Problem requirements: Using the string "siber" as the key, pull each matching line out of the records below.

Start of Input for this task

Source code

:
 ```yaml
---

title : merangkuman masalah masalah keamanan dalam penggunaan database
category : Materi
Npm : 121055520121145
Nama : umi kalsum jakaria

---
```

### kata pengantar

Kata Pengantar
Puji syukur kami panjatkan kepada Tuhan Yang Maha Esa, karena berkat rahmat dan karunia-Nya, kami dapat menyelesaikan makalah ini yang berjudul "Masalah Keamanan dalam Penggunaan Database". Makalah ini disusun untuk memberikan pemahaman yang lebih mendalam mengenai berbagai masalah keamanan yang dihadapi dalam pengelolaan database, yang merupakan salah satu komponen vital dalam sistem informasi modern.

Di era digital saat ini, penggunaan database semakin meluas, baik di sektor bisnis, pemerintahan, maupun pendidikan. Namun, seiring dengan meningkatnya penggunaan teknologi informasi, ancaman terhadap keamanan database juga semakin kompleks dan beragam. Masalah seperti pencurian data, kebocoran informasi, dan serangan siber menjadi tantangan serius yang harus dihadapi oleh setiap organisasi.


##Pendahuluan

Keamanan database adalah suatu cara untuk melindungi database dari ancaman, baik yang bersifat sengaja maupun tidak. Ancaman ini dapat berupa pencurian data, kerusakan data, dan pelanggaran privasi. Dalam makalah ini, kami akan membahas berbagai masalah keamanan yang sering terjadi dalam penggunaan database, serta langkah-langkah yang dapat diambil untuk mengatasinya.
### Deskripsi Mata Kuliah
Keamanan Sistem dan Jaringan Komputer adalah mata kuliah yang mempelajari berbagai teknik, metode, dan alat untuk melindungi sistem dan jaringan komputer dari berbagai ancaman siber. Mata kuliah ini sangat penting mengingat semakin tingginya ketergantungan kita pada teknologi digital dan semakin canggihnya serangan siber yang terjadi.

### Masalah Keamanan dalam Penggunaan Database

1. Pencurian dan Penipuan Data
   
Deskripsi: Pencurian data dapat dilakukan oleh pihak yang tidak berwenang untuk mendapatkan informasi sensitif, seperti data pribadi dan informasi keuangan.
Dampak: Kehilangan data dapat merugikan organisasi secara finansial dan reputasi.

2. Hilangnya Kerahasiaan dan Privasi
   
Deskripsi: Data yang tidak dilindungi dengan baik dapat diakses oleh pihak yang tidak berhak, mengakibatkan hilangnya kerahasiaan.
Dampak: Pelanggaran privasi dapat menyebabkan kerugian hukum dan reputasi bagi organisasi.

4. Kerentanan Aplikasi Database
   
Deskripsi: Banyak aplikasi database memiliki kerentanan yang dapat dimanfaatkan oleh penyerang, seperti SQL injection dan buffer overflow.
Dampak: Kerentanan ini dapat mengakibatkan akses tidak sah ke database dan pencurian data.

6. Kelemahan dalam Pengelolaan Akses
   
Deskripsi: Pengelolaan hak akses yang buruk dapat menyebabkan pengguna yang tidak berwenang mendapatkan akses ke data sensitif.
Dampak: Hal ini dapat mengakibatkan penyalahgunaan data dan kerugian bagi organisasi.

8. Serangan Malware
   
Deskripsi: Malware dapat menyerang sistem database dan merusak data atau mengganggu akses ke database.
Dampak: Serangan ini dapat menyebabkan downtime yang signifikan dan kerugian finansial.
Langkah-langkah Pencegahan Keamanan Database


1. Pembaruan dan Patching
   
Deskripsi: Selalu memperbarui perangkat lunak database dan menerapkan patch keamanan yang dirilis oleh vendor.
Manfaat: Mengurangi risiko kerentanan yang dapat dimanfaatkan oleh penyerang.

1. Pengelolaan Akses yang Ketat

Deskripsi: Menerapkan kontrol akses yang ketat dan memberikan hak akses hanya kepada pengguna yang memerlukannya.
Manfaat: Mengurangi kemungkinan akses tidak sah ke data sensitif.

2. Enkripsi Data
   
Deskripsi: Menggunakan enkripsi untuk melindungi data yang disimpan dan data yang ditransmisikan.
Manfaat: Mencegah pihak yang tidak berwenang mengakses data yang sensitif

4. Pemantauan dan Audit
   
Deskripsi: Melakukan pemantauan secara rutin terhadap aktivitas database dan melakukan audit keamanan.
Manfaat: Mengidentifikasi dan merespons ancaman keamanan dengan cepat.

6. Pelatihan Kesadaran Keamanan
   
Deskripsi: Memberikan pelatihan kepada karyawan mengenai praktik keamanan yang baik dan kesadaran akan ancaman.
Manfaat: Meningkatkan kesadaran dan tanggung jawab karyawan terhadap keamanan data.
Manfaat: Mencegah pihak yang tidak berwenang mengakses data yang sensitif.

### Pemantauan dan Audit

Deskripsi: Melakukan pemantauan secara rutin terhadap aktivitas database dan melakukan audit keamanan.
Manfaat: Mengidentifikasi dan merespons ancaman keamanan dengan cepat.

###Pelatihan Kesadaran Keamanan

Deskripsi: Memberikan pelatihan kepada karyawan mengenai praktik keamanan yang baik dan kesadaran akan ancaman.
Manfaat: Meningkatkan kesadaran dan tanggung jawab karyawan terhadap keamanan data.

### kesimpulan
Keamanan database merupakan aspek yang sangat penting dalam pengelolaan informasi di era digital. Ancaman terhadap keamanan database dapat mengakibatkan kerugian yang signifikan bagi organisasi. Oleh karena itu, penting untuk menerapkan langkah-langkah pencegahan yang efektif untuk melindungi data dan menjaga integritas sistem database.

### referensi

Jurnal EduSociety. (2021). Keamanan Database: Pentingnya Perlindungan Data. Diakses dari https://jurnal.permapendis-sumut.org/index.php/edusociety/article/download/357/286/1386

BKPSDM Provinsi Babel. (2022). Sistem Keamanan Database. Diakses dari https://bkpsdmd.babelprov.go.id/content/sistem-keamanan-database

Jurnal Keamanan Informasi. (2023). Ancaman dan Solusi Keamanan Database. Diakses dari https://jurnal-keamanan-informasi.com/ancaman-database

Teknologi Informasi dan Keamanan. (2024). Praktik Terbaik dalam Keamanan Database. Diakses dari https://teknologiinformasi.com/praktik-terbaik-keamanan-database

End of Input for this task

Reply to the task:
Di era digital saat ini, penggunaan database semakin meluas, baik di sektor bisnis, pemerintahan, maupun pendidikan. Namun, seiring dengan meningkatnya penggunaan teknologi informasi, ancaman terhadap keamanan database juga semakin kompleks dan beragam. Masalah seperti pencurian data, kebocoran informasi, dan serangan siber menjadi tantangan serius yang harus dihadapi oleh setiap organisasi.
Keamanan Sistem dan Jaringan Komputer adalah mata kuliah yang mempelajari berbagai teknik, metode, dan alat untuk melindungi sistem dan jaringan komputer dari berbagai ancaman siber. Mata kuliah ini sangat penting mengingat semakin tingginya ketergantungan kita pada teknologi digital dan semakin canggihnya serangan siber yang terjadi.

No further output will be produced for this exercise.